(Stored dataset items)
= = = =

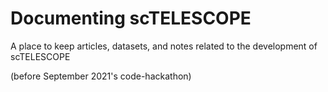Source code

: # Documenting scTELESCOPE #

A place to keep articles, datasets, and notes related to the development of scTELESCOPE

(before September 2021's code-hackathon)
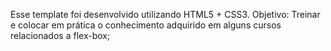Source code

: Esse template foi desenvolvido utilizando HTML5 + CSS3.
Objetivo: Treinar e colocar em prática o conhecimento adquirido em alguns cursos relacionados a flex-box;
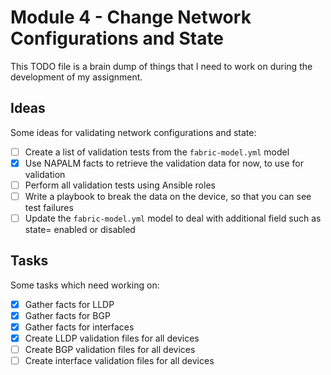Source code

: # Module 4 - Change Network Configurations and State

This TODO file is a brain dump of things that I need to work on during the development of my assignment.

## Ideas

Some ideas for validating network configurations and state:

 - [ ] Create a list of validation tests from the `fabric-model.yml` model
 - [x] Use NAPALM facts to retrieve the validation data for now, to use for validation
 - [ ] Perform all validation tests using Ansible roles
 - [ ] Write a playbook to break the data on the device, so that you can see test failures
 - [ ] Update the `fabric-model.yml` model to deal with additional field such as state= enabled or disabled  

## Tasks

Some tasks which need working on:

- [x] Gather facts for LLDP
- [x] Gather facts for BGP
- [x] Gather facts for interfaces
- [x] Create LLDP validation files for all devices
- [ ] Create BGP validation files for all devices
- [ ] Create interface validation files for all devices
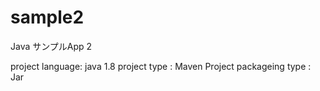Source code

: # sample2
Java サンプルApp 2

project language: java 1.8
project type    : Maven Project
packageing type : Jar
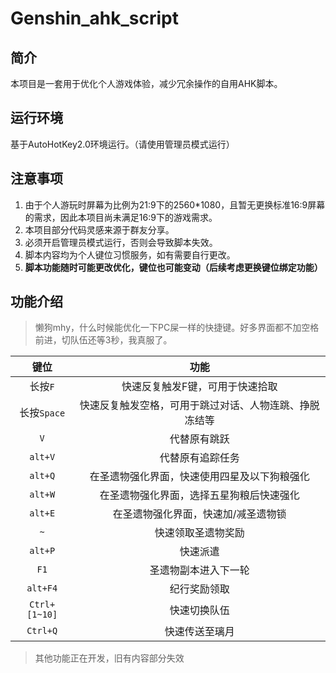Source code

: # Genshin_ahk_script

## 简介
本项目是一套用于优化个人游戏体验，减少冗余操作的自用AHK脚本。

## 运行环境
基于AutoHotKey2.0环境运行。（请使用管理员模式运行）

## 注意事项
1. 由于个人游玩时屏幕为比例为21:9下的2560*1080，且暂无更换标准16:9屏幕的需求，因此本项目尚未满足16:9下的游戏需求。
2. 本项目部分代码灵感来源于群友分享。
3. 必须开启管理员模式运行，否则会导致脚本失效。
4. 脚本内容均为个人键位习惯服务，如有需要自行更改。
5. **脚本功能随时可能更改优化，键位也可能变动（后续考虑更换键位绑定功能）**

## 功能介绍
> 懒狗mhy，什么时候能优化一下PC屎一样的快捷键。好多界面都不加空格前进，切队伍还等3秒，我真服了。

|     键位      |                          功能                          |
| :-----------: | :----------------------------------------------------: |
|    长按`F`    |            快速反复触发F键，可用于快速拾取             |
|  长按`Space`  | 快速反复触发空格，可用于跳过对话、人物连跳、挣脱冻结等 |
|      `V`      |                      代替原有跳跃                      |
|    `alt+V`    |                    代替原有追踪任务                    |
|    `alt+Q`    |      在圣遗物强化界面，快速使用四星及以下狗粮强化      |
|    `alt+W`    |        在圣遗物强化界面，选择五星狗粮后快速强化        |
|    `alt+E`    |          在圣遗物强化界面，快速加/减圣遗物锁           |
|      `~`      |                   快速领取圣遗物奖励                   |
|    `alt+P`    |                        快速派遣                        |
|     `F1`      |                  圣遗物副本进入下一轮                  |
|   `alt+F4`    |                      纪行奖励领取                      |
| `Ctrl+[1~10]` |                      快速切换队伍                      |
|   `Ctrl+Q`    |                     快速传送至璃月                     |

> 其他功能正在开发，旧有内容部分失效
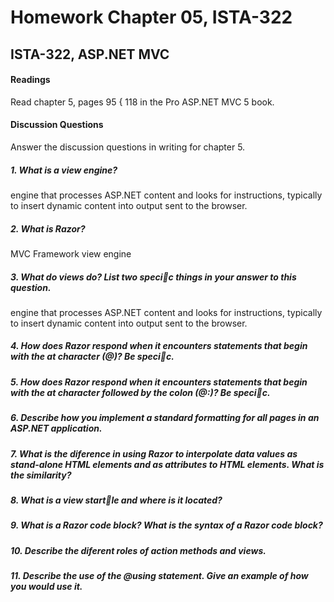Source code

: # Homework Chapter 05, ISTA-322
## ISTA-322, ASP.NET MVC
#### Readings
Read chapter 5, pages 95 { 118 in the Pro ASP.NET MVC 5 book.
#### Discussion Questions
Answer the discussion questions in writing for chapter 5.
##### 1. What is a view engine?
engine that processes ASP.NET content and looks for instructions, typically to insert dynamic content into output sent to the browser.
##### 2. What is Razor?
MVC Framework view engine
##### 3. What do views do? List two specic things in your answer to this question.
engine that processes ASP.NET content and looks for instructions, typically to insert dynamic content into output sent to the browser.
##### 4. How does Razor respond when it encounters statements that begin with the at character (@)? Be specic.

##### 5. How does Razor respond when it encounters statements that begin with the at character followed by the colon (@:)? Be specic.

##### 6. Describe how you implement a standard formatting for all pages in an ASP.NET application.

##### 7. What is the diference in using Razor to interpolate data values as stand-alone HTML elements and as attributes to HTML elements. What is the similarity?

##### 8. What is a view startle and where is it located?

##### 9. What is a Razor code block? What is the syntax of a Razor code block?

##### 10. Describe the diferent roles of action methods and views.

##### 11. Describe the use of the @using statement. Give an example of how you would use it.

= = = =

▸ **Work instruction**:
For the entries above, return an exact copy that omits the images.

▸ **Answer**:
Source code

: # Documenting scTELESCOPE #

A place to keep articles, datasets, and notes related to the development of scTELESCOPE

(before September 2021's code-hackathon)
Source code

: Esse template foi desenvolvido utilizando HTML5 + CSS3.
Objetivo: Treinar e colocar em prática o conhecimento adquirido em alguns cursos relacionados a flex-box;
Source code

: # Module 4 - Change Network Configurations and State

This TODO file is a brain dump of things that I need to work on during the development of my assignment.

## Ideas

Some ideas for validating network configurations and state:

 - [ ] Create a list of validation tests from the `fabric-model.yml` model
 - [x] Use NAPALM facts to retrieve the validation data for now, to use for validation
 - [ ] Perform all validation tests using Ansible roles
 - [ ] Write a playbook to break the data on the device, so that you can see test failures
 - [ ] Update the `fabric-model.yml` model to deal with additional field such as state= enabled or disabled  

## Tasks

Some tasks which need working on:

- [x] Gather facts for LLDP
- [x] Gather facts for BGP
- [x] Gather facts for interfaces
- [x] Create LLDP validation files for all devices
- [ ] Create BGP validation files for all devices
- [ ] Create interface validation files for all devices
Source code

: # sample2
Java サンプルApp 2

project language: java 1.8
project type    : Maven Project
packageing type : Jar
Source code

: # Genshin_ahk_script

## 简介
本项目是一套用于优化个人游戏体验，减少冗余操作的自用AHK脚本。

## 运行环境
基于AutoHotKey2.0环境运行。（请使用管理员模式运行）

## 注意事项
1. 由于个人游玩时屏幕为比例为21:9下的2560*1080，且暂无更换标准16:9屏幕的需求，因此本项目尚未满足16:9下的游戏需求。
2. 本项目部分代码灵感来源于群友分享。
3. 必须开启管理员模式运行，否则会导致脚本失效。
4. 脚本内容均为个人键位习惯服务，如有需要自行更改。
5. **脚本功能随时可能更改优化，键位也可能变动（后续考虑更换键位绑定功能）**

## 功能介绍
> 懒狗mhy，什么时候能优化一下PC屎一样的快捷键。好多界面都不加空格前进，切队伍还等3秒，我真服了。

|     键位      |                          功能                          |
| :-----------: | :----------------------------------------------------: |
|    长按`F`    |            快速反复触发F键，可用于快速拾取             |
|  长按`Space`  | 快速反复触发空格，可用于跳过对话、人物连跳、挣脱冻结等 |
|      `V`      |                      代替原有跳跃                      |
|    `alt+V`    |                    代替原有追踪任务                    |
|    `alt+Q`    |      在圣遗物强化界面，快速使用四星及以下狗粮强化      |
|    `alt+W`    |        在圣遗物强化界面，选择五星狗粮后快速强化        |
|    `alt+E`    |          在圣遗物强化界面，快速加/减圣遗物锁           |
|      `~`      |                   快速领取圣遗物奖励                   |
|    `alt+P`    |                        快速派遣                        |
|     `F1`      |                  圣遗物副本进入下一轮                  |
|   `alt+F4`    |                      纪行奖励领取                      |
| `Ctrl+[1~10]` |                      快速切换队伍                      |
|   `Ctrl+Q`    |                     快速传送至璃月                     |

> 其他功能正在开发，旧有内容部分失效
Source code

: # Homework Chapter 05, ISTA-322
## ISTA-322, ASP.NET MVC
#### Readings
Read chapter 5, pages 95 { 118 in the Pro ASP.NET MVC 5 book.
#### Discussion Questions
Answer the discussion questions in writing for chapter 5.
##### 1. What is a view engine?
engine that processes ASP.NET content and looks for instructions, typically to insert dynamic content into output sent to the browser.
##### 2. What is Razor?
MVC Framework view engine
##### 3. What do views do? List two specic things in your answer to this question.
engine that processes ASP.NET content and looks for instructions, typically to insert dynamic content into output sent to the browser.
##### 4. How does Razor respond when it encounters statements that begin with the at character (@)? Be specic.

##### 5. How does Razor respond when it encounters statements that begin with the at character followed by the colon (@:)? Be specic.

##### 6. Describe how you implement a standard formatting for all pages in an ASP.NET application.

##### 7. What is the diference in using Razor to interpolate data values as stand-alone HTML elements and as attributes to HTML elements. What is the similarity?

##### 8. What is a view startle and where is it located?

##### 9. What is a Razor code block? What is the syntax of a Razor code block?

##### 10. Describe the diferent roles of action methods and views.

##### 11. Describe the use of the @using statement. Give an example of how you would use it.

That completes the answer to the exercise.